Gilmore could be making a statement about his contract, as he is scheduled to earn a base salary of $7 million in 2021.

The Patriots had advanced $4.5 million of Gilmore’s 2021 salary to him last year, leading to this year’s low figure.

Gilmore, who turns 31 in September, is in the final year of the five-year, $65 million pact he signed with the Patriots as an unrestricted free agent in 2017. The deal included $40 million in injury guarantees and $31 million fully guaranteed at signing.

At the time, a contract with those guarantees and an average of $13 million per season was viewed as a strong deal. The cornerback market has since exploded, with Jalen Ramsey of the Los Angeles Rams topping it with a contract averaging $20 million per season.

Acknowledging they didn’t have specifics of the situation, teammates noted Gilmore’s absence in the locker room Monday, as well as on the practice field.

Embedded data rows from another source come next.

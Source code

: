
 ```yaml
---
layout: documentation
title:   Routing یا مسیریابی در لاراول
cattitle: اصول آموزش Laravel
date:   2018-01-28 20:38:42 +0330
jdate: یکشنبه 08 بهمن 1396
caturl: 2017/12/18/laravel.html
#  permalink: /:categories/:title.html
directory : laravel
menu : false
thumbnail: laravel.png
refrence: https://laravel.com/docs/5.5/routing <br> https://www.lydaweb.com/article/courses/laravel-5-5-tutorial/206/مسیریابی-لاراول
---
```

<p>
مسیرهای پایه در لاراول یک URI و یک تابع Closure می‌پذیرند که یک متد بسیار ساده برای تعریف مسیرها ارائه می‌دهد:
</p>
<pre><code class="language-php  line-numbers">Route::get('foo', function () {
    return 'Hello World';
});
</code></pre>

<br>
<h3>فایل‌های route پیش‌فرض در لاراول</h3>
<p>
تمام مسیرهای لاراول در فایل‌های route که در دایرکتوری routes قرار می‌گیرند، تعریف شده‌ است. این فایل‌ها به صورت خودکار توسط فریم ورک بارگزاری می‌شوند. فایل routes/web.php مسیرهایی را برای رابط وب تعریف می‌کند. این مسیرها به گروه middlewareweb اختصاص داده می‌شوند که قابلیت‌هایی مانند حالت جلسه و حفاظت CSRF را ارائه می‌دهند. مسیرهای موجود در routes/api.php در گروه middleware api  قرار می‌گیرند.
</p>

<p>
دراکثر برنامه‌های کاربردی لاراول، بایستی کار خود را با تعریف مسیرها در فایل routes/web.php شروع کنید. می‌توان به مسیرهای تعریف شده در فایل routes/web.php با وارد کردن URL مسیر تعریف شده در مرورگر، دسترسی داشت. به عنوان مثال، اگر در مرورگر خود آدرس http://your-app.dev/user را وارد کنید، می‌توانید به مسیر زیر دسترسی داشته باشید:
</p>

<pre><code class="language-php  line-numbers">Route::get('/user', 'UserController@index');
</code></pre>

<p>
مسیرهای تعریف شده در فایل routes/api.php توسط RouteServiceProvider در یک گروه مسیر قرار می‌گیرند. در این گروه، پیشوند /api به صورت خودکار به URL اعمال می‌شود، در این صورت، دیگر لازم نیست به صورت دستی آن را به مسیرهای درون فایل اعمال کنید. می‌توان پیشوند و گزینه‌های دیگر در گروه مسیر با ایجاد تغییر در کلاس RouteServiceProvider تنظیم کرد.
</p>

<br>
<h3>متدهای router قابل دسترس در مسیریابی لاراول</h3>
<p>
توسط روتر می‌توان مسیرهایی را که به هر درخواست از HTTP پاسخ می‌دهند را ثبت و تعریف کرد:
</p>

“I support my brother. I wish he was here, but I support him all the same,” veteran safety Adrian Phillips said. “What he has going, whenever he gets back here, he’ll let you know how it went.”

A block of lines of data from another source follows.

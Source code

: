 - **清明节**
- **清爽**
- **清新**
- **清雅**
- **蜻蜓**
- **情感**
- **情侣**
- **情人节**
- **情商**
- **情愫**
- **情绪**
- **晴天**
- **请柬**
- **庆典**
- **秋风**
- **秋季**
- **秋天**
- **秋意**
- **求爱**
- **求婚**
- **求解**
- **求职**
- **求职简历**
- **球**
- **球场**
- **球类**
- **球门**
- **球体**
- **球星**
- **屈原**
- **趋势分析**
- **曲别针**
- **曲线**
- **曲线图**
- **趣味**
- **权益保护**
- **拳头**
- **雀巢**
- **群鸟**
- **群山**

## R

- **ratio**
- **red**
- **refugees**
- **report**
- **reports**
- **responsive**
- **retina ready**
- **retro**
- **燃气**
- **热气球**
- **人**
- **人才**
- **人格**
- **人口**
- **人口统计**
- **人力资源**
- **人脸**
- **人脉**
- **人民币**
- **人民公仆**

Longtime captain Matthew Slater added: “That’s a situation I don’t want to get too far into, because it’s frankly none of my business. Obviously you support all your teammates, whether they are here or not.”

Head coach Bill Belichick deflected questions on Gilmore earlier Monday and wouldn’t reveal whether he has given him (or any player) an excused absence. Players who don’t report for mandatory minicamp can be fined up to $93,085 — which breaks down to $15,515 for the first missed day, $31,030 for the second missed day and $46,540 for the third missed day.

Gilmore partially tore his quad in a Week 15 loss last season, landing on injured reserve.

The Boston Globe first reported Gilmore’s absence.